Friday, April 08, 2005

7 & 8 April (Thursday and Friday)

Thursday:

Today woke up and honestly, i drag waking up this morning. THough there is no school, I just wish i could sleep thru and wake up on Sat. My dad is going to SGH to see the heart surgeon. I'm worried but at the same time my past is denying that. My mind is confused, my mind is not in the right frame. I'm just fuzz up (dun know what it means but that's how i felt. and by the way if's not a substitute for the other "F" word). I just couldn't stay at home and see how he is worried but yet he still keeps on smoking. Contradiction to life. Want to live but yet still wasting it away. And my mum is starting her paranoid self again.
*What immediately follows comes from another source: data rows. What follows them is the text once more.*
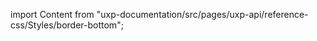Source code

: 
import Content from "uxp-documentation/src/pages/uxp-api/reference-css/Styles/border-bottom";

<Content query="product=xd"/>
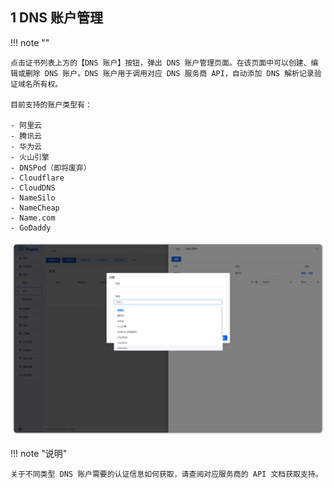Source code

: ## 1 DNS 账户管理

!!! note ""

    点击证书列表上方的【DNS 账户】按钮，弹出 DNS 账户管理页面。在该页面中可以创建、编辑或删除 DNS 账户。DNS 账户用于调用对应 DNS 服务商 API，自动添加 DNS 解析记录验证域名所有权。
    
    目前支持的账户类型有：
    
    - 阿里云
    - 腾讯云
    - 华为云
    - 火山引擎
    - DNSPod（即将废弃）
    - Cloudflare
    - CloudDNS
    - NameSilo
    - NameCheap
    - Name.com
    - GoDaddy

![img.png](../../img/websites/certificate_dns.png)

!!! note "说明"

    关于不同类型 DNS 账户需要的认证信息如何获取，请查阅对应服务商的 API 文档获取支持。
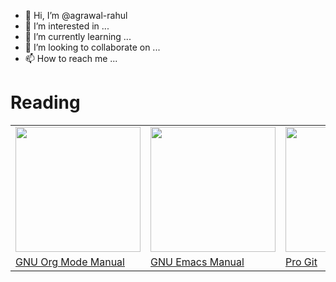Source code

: - 👋 Hi, I’m @agrawal-rahul
- 👀 I’m interested in ...
- 🌱 I’m currently learning ...
- 💞️ I’m looking to collaborate on ...
- 📫 How to reach me ...

<!---
agrawal-rahul/agrawal-rahul is a ✨ special ✨ repository because its `README.md` (this file) appears on your GitHub profile.
You can click the Preview link to take a look at your changes.
--->


# Reading

|   |  | |
| ------------- | ------------- | ------------ |
| <img src="https://images-na.ssl-images-amazon.com/images/I/61zhbQP0NNL.jpg" width=200 />  | <img src="https://images-na.ssl-images-amazon.com/images/I/81c6f0G6u3L.jpg" width=200 /> | <img src="https://images-na.ssl-images-amazon.com/images/I/41T016FtLVL.jpg" width=200 /> |
| <a href="https://www.amazon.com/Org-Mode-9-1-Reference-Manual/dp/1680921657">GNU Org Mode Manual</a> | <a href="https://www.amazon.com/GNU-Emacs-24-5-Reference-Manual/dp/9888381954">GNU Emacs Manual</a> | <a href="https://www.amazon.com/Pro-Git-Chacon-Scott-November/dp/B00RWPGRSA">Pro Git</a> |

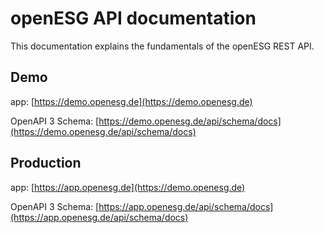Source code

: # openESG API documentation

This documentation explains the fundamentals of the openESG REST API.

## Demo

app:
[https://demo.openesg.de](https://demo.openesg.de)

OpenAPI 3 Schema:
[https://demo.openesg.de/api/schema/docs](https://demo.openesg.de/api/schema/docs)

## Production

app:
[https://app.openesg.de](https://demo.openesg.de)

OpenAPI 3 Schema:
[https://app.openesg.de/api/schema/docs](https://app.openesg.de/api/schema/docs)

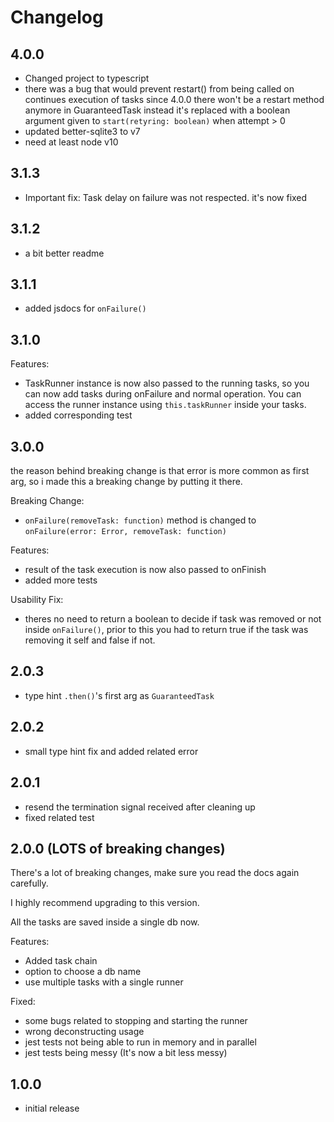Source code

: # Changelog

## 4.0.0

- Changed project to typescript
- there was a bug that would prevent restart() from being called on continues execution of tasks
  since 4.0.0 there won't be a restart method anymore in GuaranteedTask
  instead it's replaced with a boolean argument given to `start(retyring: boolean)` when attempt > 0
- updated better-sqlite3 to v7
- need at least node v10

## 3.1.3

- Important fix: Task delay on failure was not respected. it's now fixed

## 3.1.2

- a bit better readme

## 3.1.1

- added jsdocs for `onFailure()`

## 3.1.0

Features:

- TaskRunner instance is now also passed to the running tasks, so you can now add tasks during onFailure and normal operation. You can access the runner instance using `this.taskRunner` inside your tasks.
- added corresponding test

## 3.0.0

the reason behind breaking change is that error is more common as first arg, so i made this a breaking change by putting it there.

Breaking Change:

- `onFailure(removeTask: function)` method is changed to `onFailure(error: Error, removeTask: function)`

Features:

- result of the task execution is now also passed to onFinish
- added more tests

Usability Fix:

- theres no need to return a boolean to decide if task was removed or not inside `onFailure()`, prior to this you had to return true if the task was removing it self and false if not.

## 2.0.3

- type hint `.then()`'s first arg as `GuaranteedTask`

## 2.0.2

- small type hint fix and added related error

## 2.0.1

- resend the termination signal received after cleaning up
- fixed related test

## 2.0.0 (LOTS of breaking changes)

There's a lot of breaking changes, make sure you read the docs again carefully.

I highly recommend upgrading to this version.

All the tasks are saved inside a single db now.

Features:

- Added task chain
- option to choose a db name
- use multiple tasks with a single runner

Fixed:

- some bugs related to stopping and starting the runner
- wrong deconstructing usage
- jest tests not being able to run in memory and in parallel
- jest tests being messy (It's now a bit less messy)

## 1.0.0

- initial release
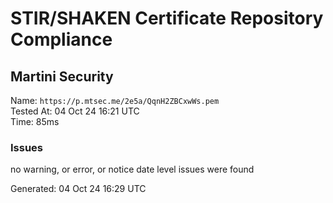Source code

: # STIR/SHAKEN Certificate Repository Compliance

## Martini Security

Name: `https://p.mtsec.me/2e5a/QqnH2ZBCxwWs.pem`\
Tested At: 04 Oct 24 16:21 UTC\
Time: 85ms

### Issues

no warning, or error, or notice date level issues were found

Generated: 04 Oct 24 16:29 UTC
I dun blame her becoz since when i was young, my family is not well-to-do. And my mum always felt very insecured. So now the operation is goin to cost a sum and she is feeling insecure and becoming very paranoid. And she will go into a state where she will start to grumble over this and that. Initially, it is still managable to hear her but after a while, it really stretch my patience to the limit. I thought i just needed to get out of the house. Yes I did and I know where exactly to go. Church, the place which is my 2nd home. That's the place I will always go to whether I'm in good or bad mood. That's where i can really find peace and quietness.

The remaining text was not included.